| What is expected |
Pull every line with the word "server" out of the entries below.

****************

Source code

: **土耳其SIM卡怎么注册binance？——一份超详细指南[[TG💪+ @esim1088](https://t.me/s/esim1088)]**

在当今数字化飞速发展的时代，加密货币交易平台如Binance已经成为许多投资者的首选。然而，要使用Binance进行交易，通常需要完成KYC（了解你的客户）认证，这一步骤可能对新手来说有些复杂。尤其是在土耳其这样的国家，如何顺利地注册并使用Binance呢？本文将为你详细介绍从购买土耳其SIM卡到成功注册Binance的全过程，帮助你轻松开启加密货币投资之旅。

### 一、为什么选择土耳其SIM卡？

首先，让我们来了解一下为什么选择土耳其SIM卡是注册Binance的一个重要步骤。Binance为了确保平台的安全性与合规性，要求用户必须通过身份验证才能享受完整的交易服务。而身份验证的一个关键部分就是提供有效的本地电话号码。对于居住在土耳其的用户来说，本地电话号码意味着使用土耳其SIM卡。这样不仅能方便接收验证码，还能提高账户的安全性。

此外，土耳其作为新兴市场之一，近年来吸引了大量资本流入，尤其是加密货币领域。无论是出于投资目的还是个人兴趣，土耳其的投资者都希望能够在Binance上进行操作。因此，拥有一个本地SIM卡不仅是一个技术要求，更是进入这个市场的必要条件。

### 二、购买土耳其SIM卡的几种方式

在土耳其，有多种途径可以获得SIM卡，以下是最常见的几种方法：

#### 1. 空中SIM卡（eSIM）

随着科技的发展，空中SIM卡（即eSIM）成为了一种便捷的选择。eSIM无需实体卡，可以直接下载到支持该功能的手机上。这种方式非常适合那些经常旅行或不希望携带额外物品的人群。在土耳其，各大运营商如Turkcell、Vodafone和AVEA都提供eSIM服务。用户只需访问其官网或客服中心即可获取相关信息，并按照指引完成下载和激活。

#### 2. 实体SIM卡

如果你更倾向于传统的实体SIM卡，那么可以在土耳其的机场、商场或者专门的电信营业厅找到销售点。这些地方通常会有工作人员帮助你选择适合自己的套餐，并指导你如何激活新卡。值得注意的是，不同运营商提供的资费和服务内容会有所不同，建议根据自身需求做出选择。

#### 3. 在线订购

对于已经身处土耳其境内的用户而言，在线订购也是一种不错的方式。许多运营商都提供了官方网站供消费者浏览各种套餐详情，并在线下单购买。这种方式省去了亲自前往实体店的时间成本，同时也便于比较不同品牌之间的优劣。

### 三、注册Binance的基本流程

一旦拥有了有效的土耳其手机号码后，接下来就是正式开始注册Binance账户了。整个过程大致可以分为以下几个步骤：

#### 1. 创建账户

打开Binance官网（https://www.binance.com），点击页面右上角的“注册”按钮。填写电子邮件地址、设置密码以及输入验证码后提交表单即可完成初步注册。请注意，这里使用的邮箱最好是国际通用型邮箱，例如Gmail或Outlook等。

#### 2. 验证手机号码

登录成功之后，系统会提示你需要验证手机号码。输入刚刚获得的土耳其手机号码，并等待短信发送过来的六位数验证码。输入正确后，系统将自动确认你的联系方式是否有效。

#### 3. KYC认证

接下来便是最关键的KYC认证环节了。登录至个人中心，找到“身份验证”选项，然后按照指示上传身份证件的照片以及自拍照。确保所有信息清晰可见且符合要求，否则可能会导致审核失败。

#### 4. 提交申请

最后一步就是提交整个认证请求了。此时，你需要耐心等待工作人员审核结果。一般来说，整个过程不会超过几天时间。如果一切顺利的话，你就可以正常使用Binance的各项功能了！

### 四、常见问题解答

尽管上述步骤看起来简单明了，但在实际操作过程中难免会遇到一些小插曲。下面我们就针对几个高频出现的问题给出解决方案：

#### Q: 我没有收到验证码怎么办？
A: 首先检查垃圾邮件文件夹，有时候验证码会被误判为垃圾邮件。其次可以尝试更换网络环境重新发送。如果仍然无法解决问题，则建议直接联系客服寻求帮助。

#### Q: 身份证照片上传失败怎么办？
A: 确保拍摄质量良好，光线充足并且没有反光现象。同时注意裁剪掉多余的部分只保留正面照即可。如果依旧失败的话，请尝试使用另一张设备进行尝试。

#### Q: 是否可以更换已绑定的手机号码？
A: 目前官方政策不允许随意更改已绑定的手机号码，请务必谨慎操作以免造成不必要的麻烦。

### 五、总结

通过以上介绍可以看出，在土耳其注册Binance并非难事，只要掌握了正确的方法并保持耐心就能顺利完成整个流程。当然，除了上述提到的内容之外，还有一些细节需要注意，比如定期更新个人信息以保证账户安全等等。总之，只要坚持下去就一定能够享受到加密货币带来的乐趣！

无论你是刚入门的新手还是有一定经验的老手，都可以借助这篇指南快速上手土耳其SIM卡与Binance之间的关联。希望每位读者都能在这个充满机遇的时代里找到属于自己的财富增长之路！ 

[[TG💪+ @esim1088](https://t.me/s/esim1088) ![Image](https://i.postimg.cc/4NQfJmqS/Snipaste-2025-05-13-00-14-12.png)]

****************

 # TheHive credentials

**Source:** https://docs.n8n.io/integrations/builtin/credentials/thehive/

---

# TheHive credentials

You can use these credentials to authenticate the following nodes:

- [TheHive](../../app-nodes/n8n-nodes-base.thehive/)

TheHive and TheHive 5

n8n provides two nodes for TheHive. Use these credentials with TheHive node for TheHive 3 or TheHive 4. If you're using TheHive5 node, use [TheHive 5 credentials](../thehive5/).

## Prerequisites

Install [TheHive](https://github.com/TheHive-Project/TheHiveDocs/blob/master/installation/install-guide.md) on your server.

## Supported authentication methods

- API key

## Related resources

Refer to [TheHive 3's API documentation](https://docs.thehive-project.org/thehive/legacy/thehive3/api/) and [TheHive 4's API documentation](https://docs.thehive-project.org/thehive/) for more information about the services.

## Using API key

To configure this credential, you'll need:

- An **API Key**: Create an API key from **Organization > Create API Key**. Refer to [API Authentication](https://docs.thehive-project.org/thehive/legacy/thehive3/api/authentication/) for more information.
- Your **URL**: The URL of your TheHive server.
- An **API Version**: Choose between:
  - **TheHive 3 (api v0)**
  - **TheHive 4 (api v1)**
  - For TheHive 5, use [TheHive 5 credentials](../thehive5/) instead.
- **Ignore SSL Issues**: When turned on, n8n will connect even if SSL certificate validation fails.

****************

| Task answer |
Install [TheHive](https://github.com/TheHive-Project/TheHiveDocs/blob/master/installation/install-guide.md) on your server.
- Your **URL**: The URL of your TheHive server.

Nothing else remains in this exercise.